Baginya, tindakan tersebut adalah spending untuk buying happiness dan lebih merupakan persoalan faktor individual. Bisa jadi masyarakat Indonesia memiliki penjelasan berbeda dari yang disampaikan oleh Dunn.

Sejarah budaya dan pengalaman panjang masyarakat kita membentuk cara hidup dan cara pandang khas mengapa tindakan mendermakan uang merupakan hal “biasa”.

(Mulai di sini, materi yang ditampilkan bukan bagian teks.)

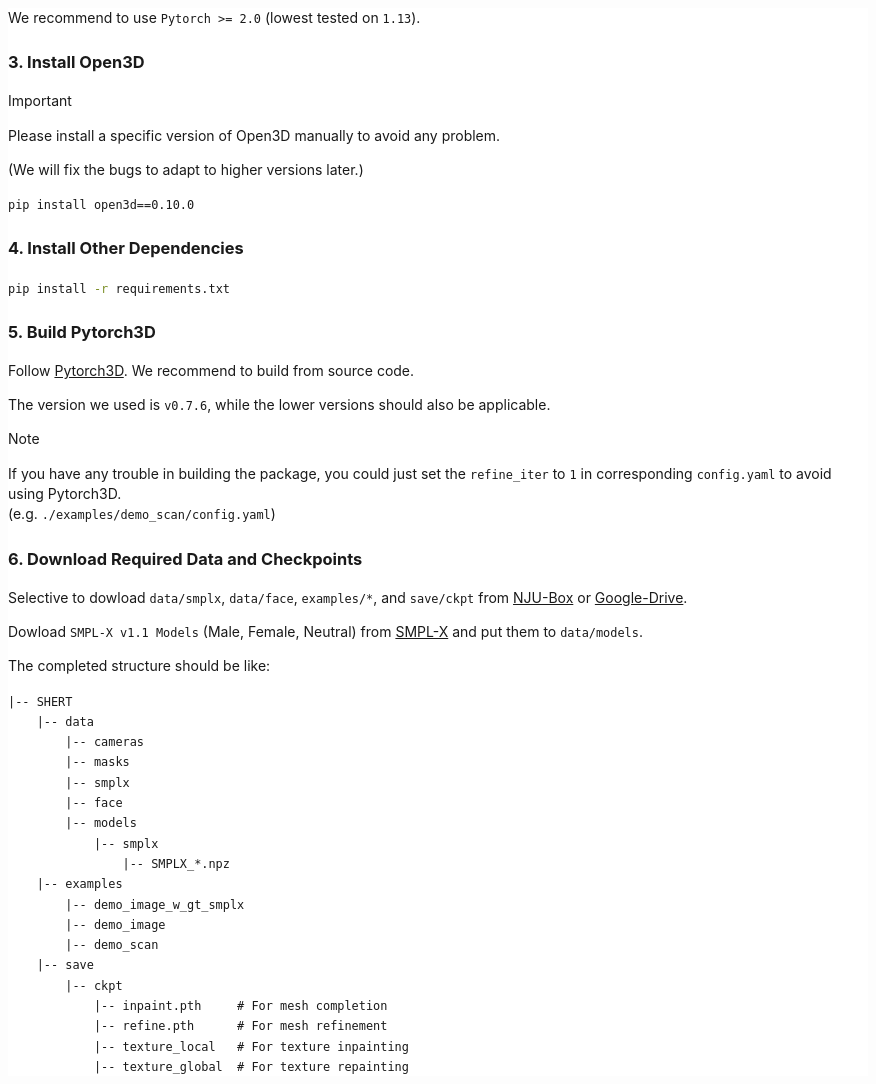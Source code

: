 We recommend to use `Pytorch >= 2.0` (lowest tested on `1.13`).

### 3. Install Open3D

> [!IMPORTANT]
> Please install a specific version of Open3D manually to avoid any problem.

(We will fix the bugs to adapt to higher versions later.)
```bash
pip install open3d==0.10.0
```

### 4. Install Other Dependencies

```bash
pip install -r requirements.txt
```

### 5. Build Pytorch3D
Follow [Pytorch3D](https://github.com/facebookresearch/pytorch3d/blob/main/INSTALL.md#building--installing-from-source). We recommend to build from source code. 

The version we used is `v0.7.6`, while the lower versions should also be applicable.

> [!NOTE]
> If you have any trouble in building the package, you could just set the `refine_iter` to `1` in corresponding `config.yaml` to avoid using Pytorch3D.
<br>(e.g. `./examples/demo_scan/config.yaml`)

### 6. Download Required Data and Checkpoints

Selective to dowload `data/smplx`, `data/face`, `examples/*`, and `save/ckpt` from [NJU-Box](https://box.nju.edu.cn/d/a7feb0bf42014f97ae50/) or [Google-Drive](https://drive.google.com/drive/folders/1UokzpgQNGe3q-vdvrWQpD3FreFNy7MmS?usp=sharing).

Dowload `SMPL-X v1.1 Models` (Male, Female, Neutral) from [SMPL-X](https://smpl-x.is.tue.mpg.de) and put them to `data/models`.

The completed structure should be like:

```
|-- SHERT
    |-- data
        |-- cameras
        |-- masks
        |-- smplx
        |-- face
        |-- models
            |-- smplx
                |-- SMPLX_*.npz
    |-- examples
        |-- demo_image_w_gt_smplx
        |-- demo_image
        |-- demo_scan
    |-- save
        |-- ckpt
            |-- inpaint.pth     # For mesh completion
            |-- refine.pth      # For mesh refinement
            |-- texture_local   # For texture inpainting
            |-- texture_global  # For texture repainting
```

Dengan kata lain, bila derma adalah cara berbahagia dengan uang dan ingin tahu bagaimana perilaku tersebut dapat muncul serta hidup, Indonesia dapat menjadi tempat belajar. Demikian pula bila di suatu masa orang dari negara lain datang ke Indonesia membawakan seminar bagaimana uang mendatangkan kebahagiaan melalui tindakan derma.

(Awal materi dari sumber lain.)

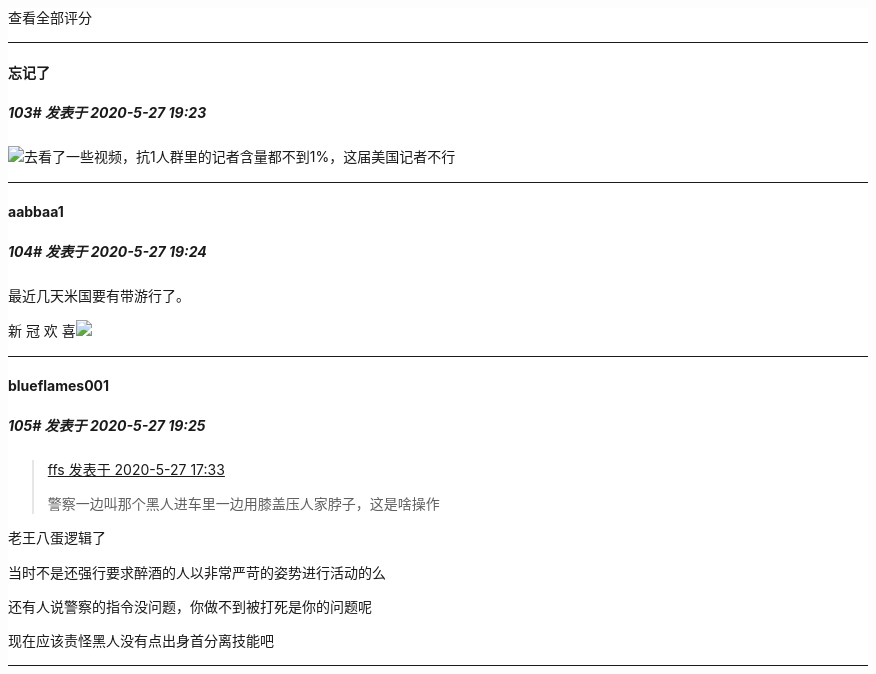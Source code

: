 

查看全部评分






-----

####  忘记了  
##### 103#       发表于 2020-5-27 19:23



<img src="https://static.saraba1st.com/image/smiley/face2017/053.png" referrerpolicy="no-referrer">去看了一些视频，抗1人群里的记者含量都不到1%，这届美国记者不行







-----

####  aabbaa1  
##### 104#       发表于 2020-5-27 19:24




最近几天米国要有带游行了。


新 冠 欢 喜<img src="https://static.saraba1st.com/image/smiley/face2017/087.gif" referrerpolicy="no-referrer">







-----

####  blueflames001  
##### 105#       发表于 2020-5-27 19:25



<blockquote><a href="httphttps://bbs.saraba1st.com/2b/forum.php?mod=redirect&amp;goto=findpost&amp;pid=47579407&amp;ptid=1937970" target="_blank">ffs 发表于 2020-5-27 17:33</a>

警察一边叫那个黑人进车里一边用膝盖压人家脖子，这是啥操作</blockquote>
老王八蛋逻辑了

当时不是还强行要求醉酒的人以非常严苛的姿势进行活动的么

还有人说警察的指令没问题，你做不到被打死是你的问题呢

现在应该责怪黑人没有点出身首分离技能吧







-----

Lalu kitapun berbondong-bondong menghadiri seminarnyayang notebene belum tentu murah. Adalah baik untuk dipikirkan lagi. Sebagai tindakan belajar pada orang lain, tidak ada salahnya.

Namun dapat ditanyakan pada diri: apakah mungkin saat itu kita sedang lupa akar budaya kita atau tidakkah pembicara tersebut tahu bahwa dirinya sedang menggarami lautan?